The ability to tailor bespoke solutions for members in post-retirement was a key reason for First State Super acquiring StatePlus for a reported $1 billion.

“The idea is to have tailored strategies for members in retirement as distinct from those in accumulation. We were working towards that anyway, but this gives us a lot more capability to deliver on that,” said Richard Brandweiner, chief investment officer of First State Super.

The combination of First State Super’s financial services and StatePlus will create one of Australia’s largest financial planning businesses with more than $21 billion in retirement funds and over than 200 financial planners located in metropolitan and regional centres throughout Australia.

Brandweiner added the acquisition gave First State Super more levers, more capability, and more expertise to be able to work on tailored products.

“We’d already commenced a long journey internally, around how do we evolve as an organisation from a provider of accumulation assets to a provider of retirement solutions, and this accelerates our ability to access the expertise required to do that properly.

“I can’t yet answer exactly how it’s going to be structured, we need to work through all that with the StatePlus team, but certainly we plan on leveraging the expertise that StatePlus has to benefit our members in post-retirement.”


Digital business model

One of the things that attracted First State Super to the business is that StatePlus has been moving to an electronic operating platform, which is likely to improve productivity and the speed with which they can service a member.

Last October StatePlus announced it had spent $50 million on broadening digital access to its advice by making improvements such as web chats, mobile phone access and interactive websites.

Another crucial component of the electronic platform was the move to a new registry system with straight through processing, meaning all paper files could be disposed of after old records were digitised.

“The technology platform StatePlus is building is exciting and is going to cause us to be more efficient,” said Michael Dwyer, chief executive of First State Super.

“In these days of significant technology advances we need to make sure we can leverage off those advances and, while extra planners maybe required from time-to-time, we want to make sure that the technology puts us in a position where we can actually make life easier for the planners, the clients they serve and the quality of the service delivery.”

The increase in efficiency is needed, given the difference in size between the two organisations.
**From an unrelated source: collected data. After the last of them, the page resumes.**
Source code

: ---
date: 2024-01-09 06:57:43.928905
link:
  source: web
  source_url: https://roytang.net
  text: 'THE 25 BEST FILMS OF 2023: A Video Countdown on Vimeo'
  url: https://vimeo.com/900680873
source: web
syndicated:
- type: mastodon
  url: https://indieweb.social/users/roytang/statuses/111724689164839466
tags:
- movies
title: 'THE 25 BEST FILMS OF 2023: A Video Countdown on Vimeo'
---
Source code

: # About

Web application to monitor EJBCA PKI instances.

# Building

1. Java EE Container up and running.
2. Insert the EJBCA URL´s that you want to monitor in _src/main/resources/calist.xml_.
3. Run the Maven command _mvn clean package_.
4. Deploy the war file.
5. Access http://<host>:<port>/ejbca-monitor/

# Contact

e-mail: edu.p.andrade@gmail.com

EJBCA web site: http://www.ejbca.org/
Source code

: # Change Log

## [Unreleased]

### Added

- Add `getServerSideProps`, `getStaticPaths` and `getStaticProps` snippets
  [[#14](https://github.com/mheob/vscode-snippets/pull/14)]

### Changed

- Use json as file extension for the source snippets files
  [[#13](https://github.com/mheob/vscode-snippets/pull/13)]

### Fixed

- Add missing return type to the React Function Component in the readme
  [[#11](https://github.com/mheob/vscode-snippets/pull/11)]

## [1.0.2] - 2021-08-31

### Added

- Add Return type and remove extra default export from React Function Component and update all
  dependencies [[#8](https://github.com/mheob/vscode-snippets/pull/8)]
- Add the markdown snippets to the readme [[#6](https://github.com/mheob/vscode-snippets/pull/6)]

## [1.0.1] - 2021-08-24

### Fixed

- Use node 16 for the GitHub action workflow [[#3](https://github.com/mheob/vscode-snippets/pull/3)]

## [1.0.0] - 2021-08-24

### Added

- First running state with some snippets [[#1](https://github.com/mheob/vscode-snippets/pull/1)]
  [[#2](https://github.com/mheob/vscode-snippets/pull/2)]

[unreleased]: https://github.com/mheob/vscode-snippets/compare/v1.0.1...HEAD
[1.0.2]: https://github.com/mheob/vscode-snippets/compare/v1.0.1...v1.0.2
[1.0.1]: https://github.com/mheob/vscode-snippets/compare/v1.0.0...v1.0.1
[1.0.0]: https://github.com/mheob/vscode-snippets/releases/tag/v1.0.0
StatePlus has more than 60,500 clients while First State Super has a membership of 756,000 – more than 12 times the size. However, while almost all of StatePlus’ clients are in retirement or approaching it, only 41 per cent (313,845) of First State Super’s members are in the 50 and over group.

“The digital operating platform of the future operating model is going to help, but ultimately other channels need to be explored to help increase the penetration of advice across our membership,” Brandweiner said.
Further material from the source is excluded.